• Aim of the task:
Going line by line through the records below, count those containing the word "paste", then give only the count.

[Available data — start]

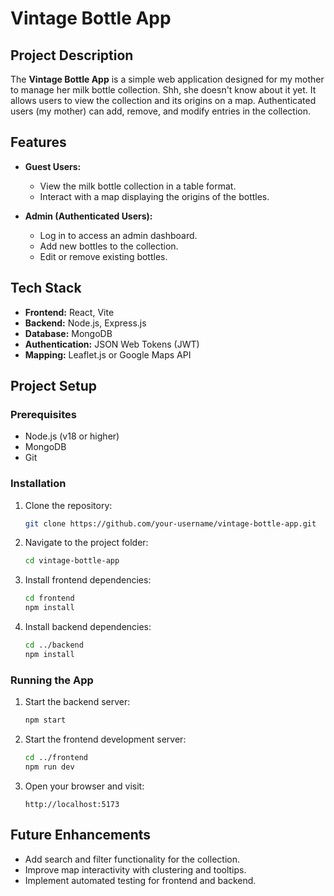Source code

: # Vintage Bottle App

## Project Description
The **Vintage Bottle App** is a simple web application designed for my mother to manage her milk bottle collection. Shh, she doesn't know about it yet. It allows users to view the collection and its origins on a map. Authenticated users (my mother) can add, remove, and modify entries in the collection.

## Features
- **Guest Users:**
  - View the milk bottle collection in a table format.
  - Interact with a map displaying the origins of the bottles.

- **Admin (Authenticated Users):**
  - Log in to access an admin dashboard.
  - Add new bottles to the collection.
  - Edit or remove existing bottles.

## Tech Stack
- **Frontend:** React, Vite
- **Backend:** Node.js, Express.js
- **Database:** MongoDB
- **Authentication:** JSON Web Tokens (JWT)
- **Mapping:** Leaflet.js or Google Maps API

## Project Setup
### Prerequisites
- Node.js (v18 or higher)
- MongoDB
- Git

### Installation
1. Clone the repository:
   ```bash
   git clone https://github.com/your-username/vintage-bottle-app.git
   ```

2. Navigate to the project folder:
   ```bash
   cd vintage-bottle-app
   ```

3. Install frontend dependencies:
   ```bash
   cd frontend
   npm install
   ```

4. Install backend dependencies:
   ```bash
   cd ../backend
   npm install
   ```

### Running the App
1. Start the backend server:
   ```bash
   npm start
   ```

2. Start the frontend development server:
   ```bash
   cd ../frontend
   npm run dev
   ```

3. Open your browser and visit:
   ```
   http://localhost:5173
   ```

## Future Enhancements
- Add search and filter functionality for the collection.
- Improve map interactivity with clustering and tooltips.
- Implement automated testing for frontend and backend.

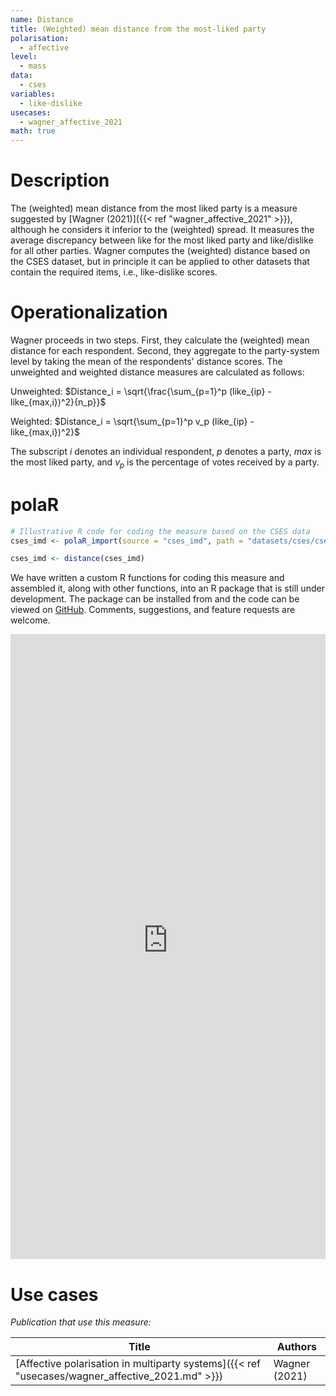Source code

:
 ```yaml
---
name: Distance
title: (Weighted) mean distance from the most-liked party
polarisation:
  - affective
level:
  - mass
data:
  - cses
variables:
  - like-dislike
usecases:
  - wagner_affective_2021
math: true
---
```

# Description
The (weighted) mean distance from the most liked party is a measure suggested by [Wagner (2021)]({{< ref "wagner_affective_2021" >}}), although he considers it inferior to the (weighted) spread. It measures the average discrepancy between like for the most liked party and like/dislike for all other parties. Wagner computes the (weighted) distance based on the CSES dataset, but in principle it can be applied to other datasets that contain the required items, i.e., like-dislike scores.
​
# Operationalization
Wagner proceeds in two steps. First, they calculate the (weighted) mean distance for each respondent. Second, they aggregate to the party-system level by taking the mean of the respondents' distance scores. The unweighted and weighted distance measures are calculated as follows:

Unweighted: $Distance_i = \sqrt{\frac{\sum_{p=1}^p (like_{ip} - like_{max,i})^2}{n_p}}$

Weighted: $Distance_i = \sqrt{\sum_{p=1}^p v_p (like_{ip} - like_{max,i})^2}$

The subscript $i$ denotes an individual respondent, $p$ denotes a party, $max$ is the most liked party, and $v_p$ is the percentage of votes received by a party.
​
# polaR
```r
# Illustrative R code for coding the measure based on the CSES data
cses_imd <- polaR_import(source = "cses_imd", path = "datasets/cses/cses_imd.dta")

cses_imd <- distance(cses_imd)
```
We have written a custom R functions for coding this measure and assembled it, along with other functions, into an R package that is still under development. The package can be installed from and the code can be viewed on [GitHub](https://github.com/felixgruenewald/polref). Comments, suggestions, and feature requests are welcome.
​
<iframe src="https://felixgruenewald.shinyapps.io/polarapp/?dataset=cses&measure=distance,distance_wgt"
    frameborder="0"
    scrolling="yes" 
    style="overflow:hidden;width:100%" 
    height="1000" 
    width="100%"></iframe>

# Use cases
_Publication that use this measure:_

| Title                                                                               | Authors       |
| ----------------------------------------------------------------------------------- | ------------- |
| [Affective polarisation in multiparty systems]({{< ref "usecases/wagner_affective_2021.md" >}}) | Wagner (2021) |

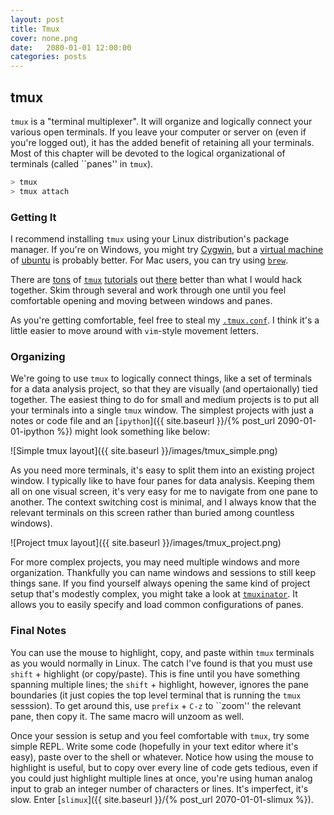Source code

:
 ```yaml
---
layout: post
title: Tmux
cover: none.png
date:   2080-01-01 12:00:00
categories: posts
---
```


tmux
---

`tmux` is a "terminal multiplexer".  It will organize and logically connect your various open terminals.  If you leave your computer or server on (even if you're logged out), it has the added benefit of retaining all your terminals.  Most of this chapter will be devoted to the logical organizational of terminals (called ``panes'' in `tmux`).

```bash
> tmux
> tmux attach
```

### Getting It

I recommend installing `tmux` using your Linux distribution's package manager.  If you're on Windows, you might try [Cygwin](https://www.cygwin.com), but a [virtual machine](https://www.virtualbox.org) of [ubuntu](http://www.ubuntu.com) is probably better.  For Mac users, you can try using [`brew`](http://www.brew.sh).

There are [tons][1] of [`tmux`][2] [tutorials][3] out [there][4] better than what I would hack together.  Skim through several and work through one until you feel comfortable opening and moving between windows and panes.

As you're getting comfortable, feel free to steal my [`.tmux.conf`](http://www.github.com/dvbuntu/.files/blob/master/.tmux.conf).  I think it's a little easier to move around with `vim`-style movement letters.

### Organizing

We're going to use `tmux` to logically connect things, like a set of terminals for a data analysis project, so that they are visually (and opertaionally) tied together.  The easiest thing to do for small and medium projects is to put all your terminals into a single `tmux` window.  The simplest projects with just a notes or code file and an [`ipython`]({{ site.baseurl }}/{% post_url 2090-01-01-ipython %}) might look something like below:

![Simple tmux layout]({{ site.baseurl }}/images/tmux_simple.png)

As you need more terminals, it's easy to split them into an existing project window.  I typically like to have four panes for data analysis.  Keeping them all on one visual screen, it's very easy for me to navigate from one pane to another.  The context switching cost is minimal, and I always know that the relevant terminals on this screen rather than buried among countless windows).

![Project tmux layout]({{ site.baseurl }}/images/tmux_project.png)

For more complex projects, you may need multiple windows and more organization.  Thankfully you can name windows and sessions to still keep things sane.  If you find yourself always opening the same kind of project setup that's modestly complex, you might take a look at [`tmuxinator`](http://www.github.com/tmuxinator/tmuxinator).  It allows you to easily specify and load common configurations of panes.  

### Final Notes

You can use the mouse to highlight, copy, and paste within `tmux` terminals as you would normally in Linux.  The catch I've found is that you must use `shift` + highlight (or copy/paste).  This is fine until you have something spanning multiple lines; the `shift` + highlight, however, ignores the pane boundaries (it just copies the top level terminal that is running the `tmux` sesssion).  To get around this, use `prefix` + `C-z` to ``zoom'' the relevant pane, then copy it.  The same macro will unzoom as well.

Once your session is setup and you feel comfortable with `tmux`, try some simple REPL.  Write some code (hopefully in your text editor where it's easy), paste over to the shell or whatever.  Notice how using the mouse to highlight is useful, but to copy over every line of code gets tedious, even if you could just highlight multiple lines at once, you're using human analog input to grab an integer number of characters or lines.  It's imperfect, it's slow.  Enter [`slimux`]({{ site.baseurl }}/{% post_url 2070-01-01-slimux %}).

[1]: https://danielmiessler.com/study/tmux/
[2]: http://tmux.sourceforge.net
[3]: https://wiki.archlinux.org/index.php/Tmux
[4]: https://youtube.com/watch?v=BHhA_ZKjyxo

[Available data — finish]

• Answer to the problem:
2